▸ DATASET EXTRACT:
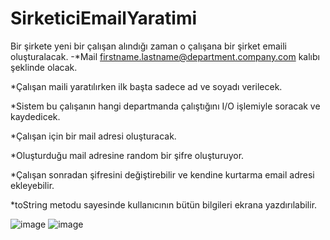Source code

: # SirketiciEmailYaratimi
Bir şirkete yeni bir çalışan alındığı zaman o çalışana bir şirket emaili oluşturalacak.
-*Mail  firstname.lastname@department.company.com kalıbı şeklinde olacak.

*Çalışan maili yaratılırken ilk başta sadece ad ve soyadı verilecek.

*Sistem bu çalışanın hangi departmanda çalıştığını I/O işlemiyle soracak ve kaydedicek.

*Çalışan için bir mail adresi oluşturacak.

*Oluşturduğu mail adresine random bir şifre oluşturuyor.

*Çalışan sonradan şifresini değiştirebilir ve kendine kurtarma email adresi ekleyebilir.

*toString metodu sayesinde kullanıcının bütün bilgileri ekrana yazdırılabilir.

![image](https://github.com/sudkostik/SirketiciEmailYaratimi/blob/main/MailYonetimi/resimler/calisan.PNG?raw=true)
![image](https://github.com/sudkostik/SirketiciEmailYaratimi/blob/main/MailYonetimi/resimler/email.PNG?raw=true )



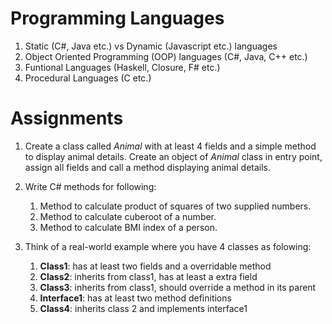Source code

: # Programming Languages

1. Static (C#, Java etc.) vs Dynamic (Javascript etc.) languages
1. Object Oriented Programming (OOP) languages (C#, Java, C++ etc.)
1. Funtional Languages (Haskell, Closure, F# etc.)
1. Procedural Languages (C etc.)

# Assignments
1. Create a class called *Animal* with at least 4 fields and a simple method to display animal details. Create an object of *Animal* class in entry point, assign all fields and call a method displaying animal details.

1. Write C# methods for following:
    1. Method to calculate product of squares of two supplied numbers.
    1. Method to calculate cuberoot of a number.
    1. Method to calculate BMI index of a person.

1. Think of a real-world example where you have 4 classes as folowing:
    1. **Class1**: has at least two fields and a overridable method
    2. **Class2**: inherits from class1, has at least a extra field
    1. **Class3**: inherits from class1, should override a method in its parent
    1. **Interface1**: has at least two method definitions
    1. **Class4**: inherits class 2 and implements interface1
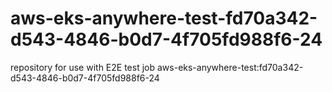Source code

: # aws-eks-anywhere-test-fd70a342-d543-4846-b0d7-4f705fd988f6-24
repository for use with E2E test job aws-eks-anywhere-test:fd70a342-d543-4846-b0d7-4f705fd988f6-24
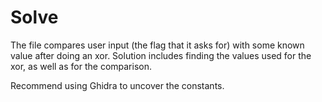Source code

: # Solve

The file compares user input (the flag that it asks for) with some known value after doing an xor. Solution includes finding the values used for the xor, as well as for the comparison.

Recommend using Ghidra to uncover the constants.
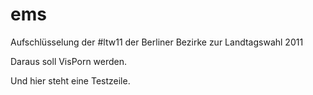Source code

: # ems
Aufschlüsselung der #ltw11 der Berliner Bezirke zur Landtagswahl 2011

Daraus soll VisPorn werden.

Und hier steht eine Testzeile.
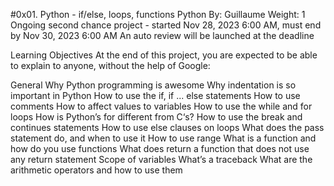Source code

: #0x01. Python - if/else, loops, functions
Python
 By: Guillaume
 Weight: 1
 Ongoing second chance project - started Nov 28, 2023 6:00 AM, must end by Nov 30, 2023 6:00 AM
 An auto review will be launched at the deadline

Learning Objectives
At the end of this project, you are expected to be able to explain to anyone, without the help of Google:

General
Why Python programming is awesome
Why indentation is so important in Python
How to use the if, if ... else statements
How to use comments
How to affect values to variables
How to use the while and for loops
How is Python’s for different from C‘s?
How to use the break and continues statements
How to use else clauses on loops
What does the pass statement do, and when to use it
How to use range
What is a function and how do you use functions
What does return a function that does not use any return statement
Scope of variables
What’s a traceback
What are the arithmetic operators and how to use them
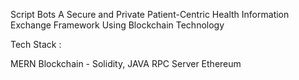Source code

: Script Bots
A Secure and Private Patient-Centric Health Information Exchange Framework Using Blockchain Technology


Tech Stack :

MERN
Blockchain - Solidity, JAVA
RPC Server
Ethereum
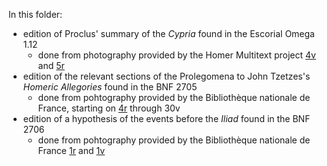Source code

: In this folder:

- edition of Proclus' summary of the *Cypria* found in the Escorial Omega 1.12
     - done from photography provided by the Homer Multitext project [4v](http://www.homermultitext.org/hmt-image-archive/E4/E4-Pages/004v-242.jpg) and [5r](http://www.homermultitext.org/hmt-image-archive/E4/E4-Pages/005r-549.jpg)
- edition of the relevant sections of the Prolegomena to John Tzetzes's *Homeric Allegories* found in the BNF 2705
     - done from pohtography provided by the Bibliothèque nationale de France, starting on [4r](http://gallica.bnf.fr/ark:/12148/btv1b520005627/f15.image) through 30v
- edition of a hypothesis of the events before the *Iliad* found in the BNF 2706
     - done from pohtography provided by the Bibliothèque nationale de France [1r](http://gallica.bnf.fr/ark:/12148/btv1b52500995q/f9.image) and [1v](http://gallica.bnf.fr/ark:/12148/btv1b52500995q/f10.image)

▸ WHAT YOU NEED TO DO: Reproduce the listing above exactly from the line containing "How to use the while and for loops" up to and including the line containing "- edition of Proclus'", omitting any images and everything outside those lines.

▸ RESPONSE:
How to use the while and for loops
How is Python’s for different from C‘s?
How to use the break and continues statements
How to use else clauses on loops
What does the pass statement do, and when to use it
How to use range
What is a function and how do you use functions
What does return a function that does not use any return statement
Scope of variables
What’s a traceback
What are the arithmetic operators and how to use them
Source code

: Script Bots
A Secure and Private Patient-Centric Health Information Exchange Framework Using Blockchain Technology


Tech Stack :

MERN
Blockchain - Solidity, JAVA
RPC Server
Ethereum
Source code

: In this folder:

- edition of Proclus' summary of the *Cypria* found in the Escorial Omega 1.12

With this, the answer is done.